From May 28 Straits Times (by Joyce Teo):
“RENTS of private homes are rising so fast that some expatriates are being forced out of prime areas, sometimes into HDB flats, while others are choosing to buy instead.
Expats have been complaining about soaring rents since late last year, with some facing rises of 50 to 100 per cent or more when their leases come up for renewal.
‘I entered this (business) at the end of 1993 and I have never seen such huge rental increases,’ said leasing agent Raymond Han.
Savills Singapore’s director of corporate real estate, Mr Simon Hill, said most of his firm’s recent deals in districts 9, 10 and 11 were at significantly higher rental levels.
‘Certainly, there were no deals done at below a 50 per cent rise in rent,’ said Mr Hill.
An Australian who faced a 66 per cent rent hike for his 1,250 sq ft apartment in Newton recently moved into a HDB flat, preferring that to a condo unit in poor condition.
He now pays $1,500 for a five-room flat in Ang Mo Kio, well under the $1,800 he was paying on his old lease.
‘There is a perception that expats come here on huge salary packages,’ said the expat, who is a teacher. ‘Many are lower-rank professionals like me. So this rental issue just doesn’t come down to a need to revise salary packages.’
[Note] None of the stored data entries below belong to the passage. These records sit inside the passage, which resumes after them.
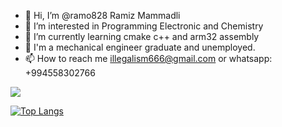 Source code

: - 👋 Hi, I’m @ramo828 Ramiz Mammadli
- 👀 I’m interested in Programming Electronic and Chemistry
- 🌱 I’m currently learning cmake c++ and arm32 assembly
- 💞️ I'm a mechanical engineer graduate and unemployed.
- 📫 How to reach me illegalism666@gmail.com or whatsapp: +994558302766

<!---
ramo828/ramo828 is a ✨ special ✨ repository because its `README.md` (this file) appears on your GitHub profile.
You can click the Preview link to take a look at your changes.
--->
<picture>
<source 
  srcset="https://github-readme-stats.vercel.app/api?username=ramo828&show_icons=true&theme=dark"
  media="(prefers-color-scheme: dark)"
/>
<source
  srcset="https://github-readme-stats.vercel.app/api?username=ramo828&show_icons=true"
  media="(prefers-color-scheme: light), (prefers-color-scheme: no-preference)"
/>
<img src="https://github-readme-stats.vercel.app/api?username=ramo828&show_icons=true" />
  
  

</picture>

[![Top Langs](https://github-readme-stats.vercel.app/api/top-langs/?username=ramo828&layout=compact)](https://github.com/ramo828/numb_v3)

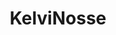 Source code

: ---
title: KelviNosse
github: https://github.com/KelviNosse
mode: dark
transition: 1s
score: 95.1
archetype:
- Animation
- Minimalistic
---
He said his colleagues are also reporting exorbitant rent increases.
‘But our rental assistance has increased by only $100 or $200 a month,’ he added.
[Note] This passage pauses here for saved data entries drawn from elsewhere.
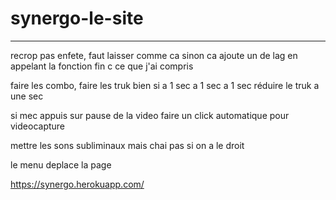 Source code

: # synergo-le-site



------------------------------------------------

recrop pas enfete, faut laisser comme ca sinon ca ajoute un de lag en appelant la fonction fin c ce que j'ai compris

faire les combo, faire les truk bien si a 1 sec a 1 sec a 1 sec réduire le truk a une sec

si mec appuis sur pause de la video faire un click automatique pour videocapture

mettre les sons subliminaux mais chai pas si on a le droit 

le menu deplace la page





https://synergo.herokuapp.com/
Official data shows that rents of non-landed homes rose by 8.1 per cent in the first quarter this year, up from a 5.3 per cent rise in the last three months of 2006.
Overall, residential rents remain about 29 per cent below the 1996 peak. But market watchers say the data reflects the situation in the whole market, not just recent renewals or deals in coveted condos and prime areas.
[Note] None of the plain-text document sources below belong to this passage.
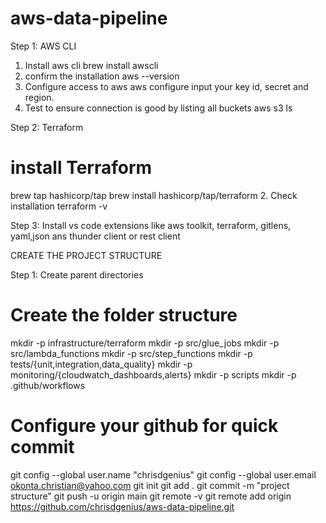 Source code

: # aws-data-pipeline
Step 1: AWS CLI
1. Install aws cli
brew install awscli
2. confirm the installation
aws --version
3. Configure access to aws
aws configure
input your key id, secret and region.
4. Test to ensure connection is good by listing all buckets
aws s3 ls

Step 2: Terraform
#  install Terraform
brew tap hashicorp/tap
brew install hashicorp/tap/terraform
2. Check installation
terraform -v

Step 3: Install vs code extensions like aws toolkit, terraform, gitlens, yaml,json ans thunder client or rest client

CREATE THE PROJECT STRUCTURE

Step 1: Create parent directories


# Create the folder structure
mkdir -p infrastructure/terraform
mkdir -p src/glue_jobs
mkdir -p src/lambda_functions
mkdir -p src/step_functions
mkdir -p tests/{unit,integration,data_quality}
mkdir -p monitoring/{cloudwatch_dashboards,alerts}
mkdir -p scripts
mkdir -p .github/workflows

# Configure your github for quick commit
git config --global user.name "chrisdgenius" 
git config --global user.email okonta.christian@yahoo.com
git init
git add .
git commit -m "project structure"
git push -u origin main
git remote -v
git remote add origin https://github.com/chrisdgenius/aws-data-pipeline.git

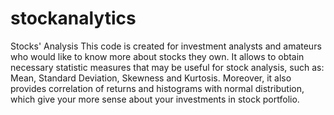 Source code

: # stockanalytics
Stocks' Analysis
This code is created for investment analysts and amateurs who would like to know more about stocks they own. 
It allows to obtain necessary statistic measures that may be useful for stock analysis, such as: Mean, Standard Deviation, Skewness and Kurtosis.
Moreover, it also provides correlation of returns and histograms with normal distribution, which give your more sense about your investments in stock portfolio.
Asking rents at Ardmore Park in the Orchard Road area, for instance, have shot up to between $17,000 and $18,000, from $14,000 to $15,000 a year or two ago.
But some tenants with ongoing leases at the posh estate could still be paying as little as $12,000 a month.
‘I would say the huge increases started only in January,’ said Mr Han.
He is helping an Australian banker find another home, after the expat’s landlord demanded $6,500 a month more for his four-bedroom bungalow in Bukit Timah. That would have meant a monthly rent of $18,000.
The hefty rises have also prompted some frustrated expats to buy instead of rent, said property agents.
Housewife Cara Killham and her husband, a teacher, chose to buy after rental demands for their Clementi condo became too extreme.
‘The rise in rentals got us looking for a place. That was the tipping point,’ said Ms Killham, a British citizen who came here eight years ago.
The couple recently decided on a unit of about 1,600 sq ft in Dairy Farm Estate on Dairy Farm Road.
‘Our mortgage and condo fees would still be less than the monthly rent,’ she said.
Mr Hill of Savills Singapore told The Straits Times: ‘What we are seeing is a massive resistance building against the rental increase.
‘Either companies won’t bring in so many expats, or expats will move out of districts 9, 10 and 11.’
Yet, there are still expats, mostly those new to Singapore, willing to take up the new rental offers, agents said.
Apart from strong demand, rents have also risen as a result of tight supply caused by the many collective sales.
It means a double whammy for companies, as rents for quality office space have risen sharply as well.
‘Finding a new place is very difficult,’ said an expat in the technology sector. ‘We have made a number of offers and had cheques cashed, only to be told that the landlords had changed their minds.’
‘It has been very stressful, and has forced us to reconsider our future in Singapore.’